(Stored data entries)
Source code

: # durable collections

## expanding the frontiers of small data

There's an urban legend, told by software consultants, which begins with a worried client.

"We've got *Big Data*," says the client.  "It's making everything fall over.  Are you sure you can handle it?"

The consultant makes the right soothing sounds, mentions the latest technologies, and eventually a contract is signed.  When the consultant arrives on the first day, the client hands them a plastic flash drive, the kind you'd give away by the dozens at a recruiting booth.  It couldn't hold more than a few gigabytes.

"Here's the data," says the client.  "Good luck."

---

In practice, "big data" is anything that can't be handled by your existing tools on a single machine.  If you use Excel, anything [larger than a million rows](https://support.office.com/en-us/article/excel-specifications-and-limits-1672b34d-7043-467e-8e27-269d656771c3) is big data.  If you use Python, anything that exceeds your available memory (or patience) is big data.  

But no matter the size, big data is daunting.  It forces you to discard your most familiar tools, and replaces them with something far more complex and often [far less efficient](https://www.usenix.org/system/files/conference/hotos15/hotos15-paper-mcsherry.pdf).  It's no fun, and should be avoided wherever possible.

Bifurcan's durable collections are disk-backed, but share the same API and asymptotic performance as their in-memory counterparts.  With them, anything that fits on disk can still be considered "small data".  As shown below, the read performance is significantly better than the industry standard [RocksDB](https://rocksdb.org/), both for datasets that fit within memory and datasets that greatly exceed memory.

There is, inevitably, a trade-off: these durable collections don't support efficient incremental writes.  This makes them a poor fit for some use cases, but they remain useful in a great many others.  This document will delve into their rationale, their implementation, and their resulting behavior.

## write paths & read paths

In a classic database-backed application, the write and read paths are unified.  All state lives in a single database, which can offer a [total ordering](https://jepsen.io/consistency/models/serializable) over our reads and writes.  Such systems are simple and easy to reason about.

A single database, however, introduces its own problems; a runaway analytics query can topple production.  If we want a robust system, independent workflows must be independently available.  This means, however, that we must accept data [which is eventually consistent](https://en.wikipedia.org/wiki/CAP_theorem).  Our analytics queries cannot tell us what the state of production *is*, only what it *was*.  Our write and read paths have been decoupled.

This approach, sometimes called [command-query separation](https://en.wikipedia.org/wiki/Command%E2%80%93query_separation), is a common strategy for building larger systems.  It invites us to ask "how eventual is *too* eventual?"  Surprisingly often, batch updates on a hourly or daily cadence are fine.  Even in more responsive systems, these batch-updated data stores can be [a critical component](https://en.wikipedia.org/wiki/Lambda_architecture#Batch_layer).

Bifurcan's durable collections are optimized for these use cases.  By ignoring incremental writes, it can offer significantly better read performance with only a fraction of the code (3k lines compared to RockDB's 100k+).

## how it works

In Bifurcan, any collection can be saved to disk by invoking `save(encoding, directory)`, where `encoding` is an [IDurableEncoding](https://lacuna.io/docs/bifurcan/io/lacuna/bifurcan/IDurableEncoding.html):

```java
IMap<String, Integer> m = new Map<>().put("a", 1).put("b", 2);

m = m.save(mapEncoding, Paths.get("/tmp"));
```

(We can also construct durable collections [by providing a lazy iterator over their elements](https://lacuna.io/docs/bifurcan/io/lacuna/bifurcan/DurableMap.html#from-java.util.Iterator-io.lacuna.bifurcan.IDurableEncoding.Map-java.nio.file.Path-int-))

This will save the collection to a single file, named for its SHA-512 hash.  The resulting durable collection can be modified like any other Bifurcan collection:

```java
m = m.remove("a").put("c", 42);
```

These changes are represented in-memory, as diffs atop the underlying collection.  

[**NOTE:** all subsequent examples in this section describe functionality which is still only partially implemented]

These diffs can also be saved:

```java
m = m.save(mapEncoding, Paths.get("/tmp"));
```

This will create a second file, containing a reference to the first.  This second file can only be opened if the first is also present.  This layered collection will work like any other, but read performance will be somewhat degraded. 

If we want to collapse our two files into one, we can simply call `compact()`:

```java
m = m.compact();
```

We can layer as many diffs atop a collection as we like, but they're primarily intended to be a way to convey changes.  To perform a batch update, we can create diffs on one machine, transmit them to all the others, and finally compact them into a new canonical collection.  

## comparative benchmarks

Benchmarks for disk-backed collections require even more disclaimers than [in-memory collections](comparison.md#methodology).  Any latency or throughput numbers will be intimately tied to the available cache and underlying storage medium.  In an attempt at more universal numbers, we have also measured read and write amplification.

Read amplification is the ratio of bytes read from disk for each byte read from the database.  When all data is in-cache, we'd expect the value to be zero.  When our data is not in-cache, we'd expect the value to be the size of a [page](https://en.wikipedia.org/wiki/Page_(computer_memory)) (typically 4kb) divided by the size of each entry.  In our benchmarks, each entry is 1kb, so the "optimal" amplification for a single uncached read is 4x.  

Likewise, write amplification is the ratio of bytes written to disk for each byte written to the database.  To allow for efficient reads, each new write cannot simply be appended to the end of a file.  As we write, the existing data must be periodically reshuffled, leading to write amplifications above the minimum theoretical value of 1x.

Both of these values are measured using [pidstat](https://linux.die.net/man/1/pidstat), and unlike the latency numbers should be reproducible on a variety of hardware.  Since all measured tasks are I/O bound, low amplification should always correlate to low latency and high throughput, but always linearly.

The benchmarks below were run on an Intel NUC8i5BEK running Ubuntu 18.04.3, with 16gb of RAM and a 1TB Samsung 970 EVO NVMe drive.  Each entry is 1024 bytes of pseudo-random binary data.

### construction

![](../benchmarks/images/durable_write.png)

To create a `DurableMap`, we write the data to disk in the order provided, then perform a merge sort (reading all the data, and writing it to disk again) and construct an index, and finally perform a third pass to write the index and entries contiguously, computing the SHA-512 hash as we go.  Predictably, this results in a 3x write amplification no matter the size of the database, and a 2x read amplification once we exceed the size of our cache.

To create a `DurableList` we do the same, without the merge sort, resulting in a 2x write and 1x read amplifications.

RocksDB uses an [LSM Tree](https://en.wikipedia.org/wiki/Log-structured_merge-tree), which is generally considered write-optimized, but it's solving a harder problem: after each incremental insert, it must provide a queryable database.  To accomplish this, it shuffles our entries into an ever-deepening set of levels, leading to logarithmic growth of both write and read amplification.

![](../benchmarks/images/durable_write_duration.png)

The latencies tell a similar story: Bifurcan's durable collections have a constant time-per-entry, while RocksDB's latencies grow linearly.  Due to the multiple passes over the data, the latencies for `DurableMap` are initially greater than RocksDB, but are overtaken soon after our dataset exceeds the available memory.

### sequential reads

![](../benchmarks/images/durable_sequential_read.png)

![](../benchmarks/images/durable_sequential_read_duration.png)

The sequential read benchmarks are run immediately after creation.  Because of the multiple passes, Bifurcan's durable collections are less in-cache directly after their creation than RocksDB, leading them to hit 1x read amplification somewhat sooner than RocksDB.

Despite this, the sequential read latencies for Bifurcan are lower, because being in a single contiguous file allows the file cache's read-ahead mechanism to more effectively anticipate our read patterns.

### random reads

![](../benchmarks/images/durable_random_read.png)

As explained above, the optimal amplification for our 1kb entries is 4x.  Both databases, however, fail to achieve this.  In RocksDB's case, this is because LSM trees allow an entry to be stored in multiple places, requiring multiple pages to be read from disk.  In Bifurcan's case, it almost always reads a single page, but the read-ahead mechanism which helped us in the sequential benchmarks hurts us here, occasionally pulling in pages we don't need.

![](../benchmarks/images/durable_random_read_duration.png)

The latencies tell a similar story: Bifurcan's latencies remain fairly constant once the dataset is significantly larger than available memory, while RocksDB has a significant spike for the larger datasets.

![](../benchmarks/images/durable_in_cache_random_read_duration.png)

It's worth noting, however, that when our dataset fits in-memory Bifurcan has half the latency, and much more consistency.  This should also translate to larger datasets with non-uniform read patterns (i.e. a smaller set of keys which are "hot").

Problem statement: Say how many lines in the data hold the string "code". No other content should accompany the number.

Exercise output: 2